Consider $\{B_i | i \in I\}$ be a collection of events where $I$ is an arbitrary index set. I would like to show that $$\left(\bigcup_{i \in I} B_i\right)^c = \bigcap_{i \in I} B_i^c.$$

My friend recommended some form of induction on the size of $I$, i.e. induct on the value $|I| = n.$ I can see how this is trivial for $n = 1$, and I have sketched out a variation of this proof for $n = 2$.

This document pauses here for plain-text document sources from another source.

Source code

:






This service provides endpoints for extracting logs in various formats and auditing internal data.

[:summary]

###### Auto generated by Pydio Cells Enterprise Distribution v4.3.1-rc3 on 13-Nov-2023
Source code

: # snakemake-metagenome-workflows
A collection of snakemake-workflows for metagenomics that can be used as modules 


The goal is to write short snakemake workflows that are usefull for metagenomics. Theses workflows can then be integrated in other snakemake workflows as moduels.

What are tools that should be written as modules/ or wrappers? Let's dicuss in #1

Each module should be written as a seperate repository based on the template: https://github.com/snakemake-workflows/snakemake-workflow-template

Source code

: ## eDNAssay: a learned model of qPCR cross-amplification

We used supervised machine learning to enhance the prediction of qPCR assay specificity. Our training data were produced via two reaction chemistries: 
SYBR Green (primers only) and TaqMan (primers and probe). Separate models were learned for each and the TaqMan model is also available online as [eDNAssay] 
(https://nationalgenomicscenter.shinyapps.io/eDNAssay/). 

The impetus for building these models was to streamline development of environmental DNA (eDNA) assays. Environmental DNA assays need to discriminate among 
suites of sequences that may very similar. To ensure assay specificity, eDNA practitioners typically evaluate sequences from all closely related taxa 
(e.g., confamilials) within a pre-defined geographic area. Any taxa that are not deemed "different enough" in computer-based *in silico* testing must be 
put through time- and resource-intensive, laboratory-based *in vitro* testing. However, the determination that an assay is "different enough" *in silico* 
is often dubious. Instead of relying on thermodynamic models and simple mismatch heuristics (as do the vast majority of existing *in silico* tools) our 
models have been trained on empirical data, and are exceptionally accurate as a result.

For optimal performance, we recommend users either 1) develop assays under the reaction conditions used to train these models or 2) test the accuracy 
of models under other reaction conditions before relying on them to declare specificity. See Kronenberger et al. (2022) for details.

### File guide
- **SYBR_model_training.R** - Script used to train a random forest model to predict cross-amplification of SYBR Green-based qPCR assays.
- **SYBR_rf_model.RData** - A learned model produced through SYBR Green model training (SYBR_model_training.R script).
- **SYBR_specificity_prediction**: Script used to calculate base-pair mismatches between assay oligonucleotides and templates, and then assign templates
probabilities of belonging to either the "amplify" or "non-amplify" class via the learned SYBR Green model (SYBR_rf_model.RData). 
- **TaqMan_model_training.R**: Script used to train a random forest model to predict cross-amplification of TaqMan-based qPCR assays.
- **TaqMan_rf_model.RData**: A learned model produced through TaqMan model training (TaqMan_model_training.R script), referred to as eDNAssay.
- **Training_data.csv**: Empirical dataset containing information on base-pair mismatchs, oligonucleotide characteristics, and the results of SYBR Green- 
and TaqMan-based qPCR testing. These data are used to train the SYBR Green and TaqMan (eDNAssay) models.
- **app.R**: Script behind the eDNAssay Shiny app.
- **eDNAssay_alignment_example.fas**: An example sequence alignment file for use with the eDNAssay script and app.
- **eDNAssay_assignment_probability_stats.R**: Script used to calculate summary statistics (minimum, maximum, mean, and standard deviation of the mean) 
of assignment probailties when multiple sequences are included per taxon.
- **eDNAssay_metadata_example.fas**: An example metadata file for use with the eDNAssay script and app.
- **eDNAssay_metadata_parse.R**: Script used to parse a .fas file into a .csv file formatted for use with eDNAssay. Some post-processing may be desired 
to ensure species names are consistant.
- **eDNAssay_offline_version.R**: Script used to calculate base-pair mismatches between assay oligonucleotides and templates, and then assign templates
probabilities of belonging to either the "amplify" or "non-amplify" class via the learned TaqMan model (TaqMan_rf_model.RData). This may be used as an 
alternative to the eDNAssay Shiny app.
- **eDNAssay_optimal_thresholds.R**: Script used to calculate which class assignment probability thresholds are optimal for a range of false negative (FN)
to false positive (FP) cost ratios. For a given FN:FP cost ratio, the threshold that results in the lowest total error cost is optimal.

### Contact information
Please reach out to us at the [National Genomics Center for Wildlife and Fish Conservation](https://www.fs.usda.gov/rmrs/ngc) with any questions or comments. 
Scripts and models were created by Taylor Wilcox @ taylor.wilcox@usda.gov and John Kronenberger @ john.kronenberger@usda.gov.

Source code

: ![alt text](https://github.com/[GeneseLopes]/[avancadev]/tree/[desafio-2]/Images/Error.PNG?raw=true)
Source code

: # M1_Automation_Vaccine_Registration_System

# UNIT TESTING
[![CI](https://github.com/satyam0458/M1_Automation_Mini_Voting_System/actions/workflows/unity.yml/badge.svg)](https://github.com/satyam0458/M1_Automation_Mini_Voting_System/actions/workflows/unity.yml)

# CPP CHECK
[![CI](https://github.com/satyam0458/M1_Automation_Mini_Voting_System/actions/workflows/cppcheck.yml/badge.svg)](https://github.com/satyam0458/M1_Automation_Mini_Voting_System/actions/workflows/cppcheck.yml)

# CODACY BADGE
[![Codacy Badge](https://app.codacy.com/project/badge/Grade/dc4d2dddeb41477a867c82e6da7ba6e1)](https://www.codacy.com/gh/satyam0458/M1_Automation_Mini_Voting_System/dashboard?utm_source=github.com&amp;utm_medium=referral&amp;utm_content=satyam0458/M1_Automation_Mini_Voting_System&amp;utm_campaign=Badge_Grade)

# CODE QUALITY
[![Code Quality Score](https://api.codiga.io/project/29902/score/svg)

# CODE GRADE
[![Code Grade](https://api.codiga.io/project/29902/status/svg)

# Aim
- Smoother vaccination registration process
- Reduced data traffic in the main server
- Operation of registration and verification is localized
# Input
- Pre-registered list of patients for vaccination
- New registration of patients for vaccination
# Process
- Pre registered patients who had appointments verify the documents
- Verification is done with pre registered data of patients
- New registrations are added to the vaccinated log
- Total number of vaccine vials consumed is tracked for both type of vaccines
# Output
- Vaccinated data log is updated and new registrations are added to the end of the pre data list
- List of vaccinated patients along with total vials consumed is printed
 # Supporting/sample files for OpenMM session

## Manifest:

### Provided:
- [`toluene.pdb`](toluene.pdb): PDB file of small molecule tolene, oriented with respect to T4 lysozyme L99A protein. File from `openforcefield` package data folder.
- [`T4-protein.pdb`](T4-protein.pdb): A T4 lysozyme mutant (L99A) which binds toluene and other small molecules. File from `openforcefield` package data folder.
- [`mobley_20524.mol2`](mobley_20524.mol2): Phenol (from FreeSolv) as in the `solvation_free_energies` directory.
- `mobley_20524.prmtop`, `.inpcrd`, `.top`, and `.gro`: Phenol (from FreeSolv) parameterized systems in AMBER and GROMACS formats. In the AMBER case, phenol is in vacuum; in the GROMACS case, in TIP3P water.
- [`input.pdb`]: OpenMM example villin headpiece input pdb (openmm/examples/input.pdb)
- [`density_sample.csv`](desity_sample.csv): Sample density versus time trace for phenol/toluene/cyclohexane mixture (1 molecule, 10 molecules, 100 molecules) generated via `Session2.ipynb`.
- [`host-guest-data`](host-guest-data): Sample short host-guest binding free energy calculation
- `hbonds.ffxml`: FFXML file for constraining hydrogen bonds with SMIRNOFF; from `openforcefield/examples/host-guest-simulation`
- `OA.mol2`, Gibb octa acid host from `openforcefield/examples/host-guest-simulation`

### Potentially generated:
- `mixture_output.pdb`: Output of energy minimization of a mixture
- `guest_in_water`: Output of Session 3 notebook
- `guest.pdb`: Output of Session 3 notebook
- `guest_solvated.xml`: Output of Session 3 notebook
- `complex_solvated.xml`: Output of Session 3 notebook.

Consider $$x \in (B_1 \cup B_2)^c$$ $$\iff x \notin B_1 \cup B_2$$ $$\iff x \notin B_1 \wedge x \notin B_2$$ $$\iff x \in B_1^c \wedge x \in B_2^c$$ $$\iff x \in B_1^c \cap B_2^c.$$

However, I am having some troubles extending this to the $n > 2$ case. Any recommendation on how to perform this induction? Or would it be better to do this with a direct proof?

Answer 1

Hint: "$x$ is not in all $B_i$" is equivalent to "there is some $i$ such that $x$ is not in $B_i$".

Answer 2

Instead of induction, rather following a similar argument to what you had, we get:

$$x \in \left(\bigcup_{i\in I}B_i\right)^c \iff x \notin \bigcup_{i \in I}B_i\iff \forall i, x \notin B_i \iff \forall i, x \in B_i^c \iff x \in \bigcap_{i \in I}B_i^c $$

Even if you had an induction proof, I believe this is better because it holds for arbitrary set $I$ rather than simply a countable sets.